Philomena Cunk on Shakespeare


She takes us on an amusing journey to try and understand the writer and his enduring appeal.


I didn’t realize that the best practice nowadays is to not use latex gloves when handling old books and manuscripts. The building where my office at the university was housed had on the top floor a medical history library. It contains, among other things, original letters written by Charles Darwin and a rare original copy (or at least a very early one) of Andreas Vesalius’s (1514-1564 CE) groundbreaking book on the human body titled De Humani Corporis Fabrica (On the Fabric of the Human Body), all kept under lock and key. It is a beautiful piece of work with lovely detailed drawings.

Just a couple of years ago the librarians let me browse through those two items but I had to wear thin latex gloves.

Comments

  1. jrkrideau says

    If I understand correctly that book is real vellum (parchment) and apparently does not need any special care though people might not appreciate you spilling coffee on it. Vellum seems to be extremely durable.

    Vellum is what the laws of the UK and before that England are/were recorded. Magna Carta was written on vellum and I believe there are 4 “original” copies extant.

    The Darwin letters would be on rag paper I expect and so probably would be Andreas Vesalius’s book.

    Vellum is and was extremely labour-intensive to produce and the raw material (animal skins) is not likely to be cheap either. Have a look at http://www.williamcowley.co.uk/

    The modern vellum paper that you can probably buy at Staples or Grand and Toy that is just that, “paper” .

  2. Silentbob says

    Okay, as someone who claims to be a grammar pedant, I must take you to task.

    This is the second post in the last three posts where your introductory sentence includes the formulation “try and”. There is no such thing as “try and”. If you have tried, and you have succeeded, then the fact that you tried is redundant! The correct formulation is “try to”. We try to achieve a thing, we do not try and acheive a thing, or if we do, the fact that we tried is implicit in the fact that we achieved it!

    Please knock off this formulation, “try and do X”. If you have done X, it’s reduntant to say you have tried.

  3. Silentbob says

    @ ^

    No, I’m sorry, it’s an abomination, if you can’t accept that it will be rapiers at dawn.

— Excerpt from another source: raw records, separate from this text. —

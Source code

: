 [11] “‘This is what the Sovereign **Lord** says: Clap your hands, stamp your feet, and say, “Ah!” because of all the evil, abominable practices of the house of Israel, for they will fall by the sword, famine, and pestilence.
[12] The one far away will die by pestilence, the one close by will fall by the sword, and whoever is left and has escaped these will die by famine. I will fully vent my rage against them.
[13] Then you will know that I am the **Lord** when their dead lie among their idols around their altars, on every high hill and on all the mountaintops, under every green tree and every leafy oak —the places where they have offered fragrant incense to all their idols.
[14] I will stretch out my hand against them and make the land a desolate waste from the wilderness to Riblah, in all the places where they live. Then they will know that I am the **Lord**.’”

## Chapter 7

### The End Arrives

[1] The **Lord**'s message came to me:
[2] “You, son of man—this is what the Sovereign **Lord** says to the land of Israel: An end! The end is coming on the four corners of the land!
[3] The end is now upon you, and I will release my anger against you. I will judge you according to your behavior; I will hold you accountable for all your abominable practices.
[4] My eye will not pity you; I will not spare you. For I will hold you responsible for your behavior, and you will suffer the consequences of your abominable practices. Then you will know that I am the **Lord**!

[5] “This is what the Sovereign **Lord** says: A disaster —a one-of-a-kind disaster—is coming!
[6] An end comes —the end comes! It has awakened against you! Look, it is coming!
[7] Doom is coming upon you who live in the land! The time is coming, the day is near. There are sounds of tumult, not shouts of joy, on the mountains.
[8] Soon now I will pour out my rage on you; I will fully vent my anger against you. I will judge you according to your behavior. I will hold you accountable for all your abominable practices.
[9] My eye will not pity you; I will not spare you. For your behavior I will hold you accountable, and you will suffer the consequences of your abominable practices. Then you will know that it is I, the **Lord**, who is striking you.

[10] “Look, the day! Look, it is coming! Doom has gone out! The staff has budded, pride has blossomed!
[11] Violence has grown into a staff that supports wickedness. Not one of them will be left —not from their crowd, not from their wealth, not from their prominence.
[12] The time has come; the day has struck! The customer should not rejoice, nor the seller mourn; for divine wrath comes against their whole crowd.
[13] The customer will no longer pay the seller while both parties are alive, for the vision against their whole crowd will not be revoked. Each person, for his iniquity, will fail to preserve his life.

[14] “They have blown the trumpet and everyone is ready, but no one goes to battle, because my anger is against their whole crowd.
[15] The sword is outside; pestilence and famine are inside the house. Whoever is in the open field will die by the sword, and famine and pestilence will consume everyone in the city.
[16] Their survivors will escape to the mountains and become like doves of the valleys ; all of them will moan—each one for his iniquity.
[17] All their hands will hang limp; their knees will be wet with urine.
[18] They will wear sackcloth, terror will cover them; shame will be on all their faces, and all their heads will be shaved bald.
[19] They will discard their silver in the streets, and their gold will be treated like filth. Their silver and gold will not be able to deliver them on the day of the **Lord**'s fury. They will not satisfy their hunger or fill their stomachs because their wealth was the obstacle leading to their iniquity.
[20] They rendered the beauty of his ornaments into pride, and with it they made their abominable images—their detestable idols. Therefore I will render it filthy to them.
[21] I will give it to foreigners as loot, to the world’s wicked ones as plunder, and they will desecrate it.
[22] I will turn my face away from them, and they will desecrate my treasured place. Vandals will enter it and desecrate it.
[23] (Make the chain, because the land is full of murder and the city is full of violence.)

    (And I warn you — I bleed very profusely.)

  4. invivoMark says

    Never heard of hendiadys, but that seems like an awfully specific definition. Are there any other examples? (That is, other than “try to” –> “try and”)

  5. Just an Organic Regular Expression says

    I volunteer in a museum, and when handling physical artifacts we must wear either latex or white cotton gloves. The curators indoctrinate volunteers with horror stories about what human skin oils do to metal and other hard artifacts. But then when handling paper texts — none so old as a Darwin letter, but then, printed on much cheaper paper — we are told, by the professionals, to not bother. Apparently our skin oils won’t perturb paper. It always seemed inconsistent to me.

  6. boadinum says

    I discovered Philomena Cunk on YouTube recently. She is the alter-ego of comedian Diane Morgan.

    She has the deadest of dead-pan deliveries. When she’s not in character as Philomena, Diane Morgan is all over the BBC, and comes across as very smart.

    You should check out her other gigs.

  7. chigau (ever-elliptical) says

    The people she interviews are marvelous.
    They match her deadpan for deadpan.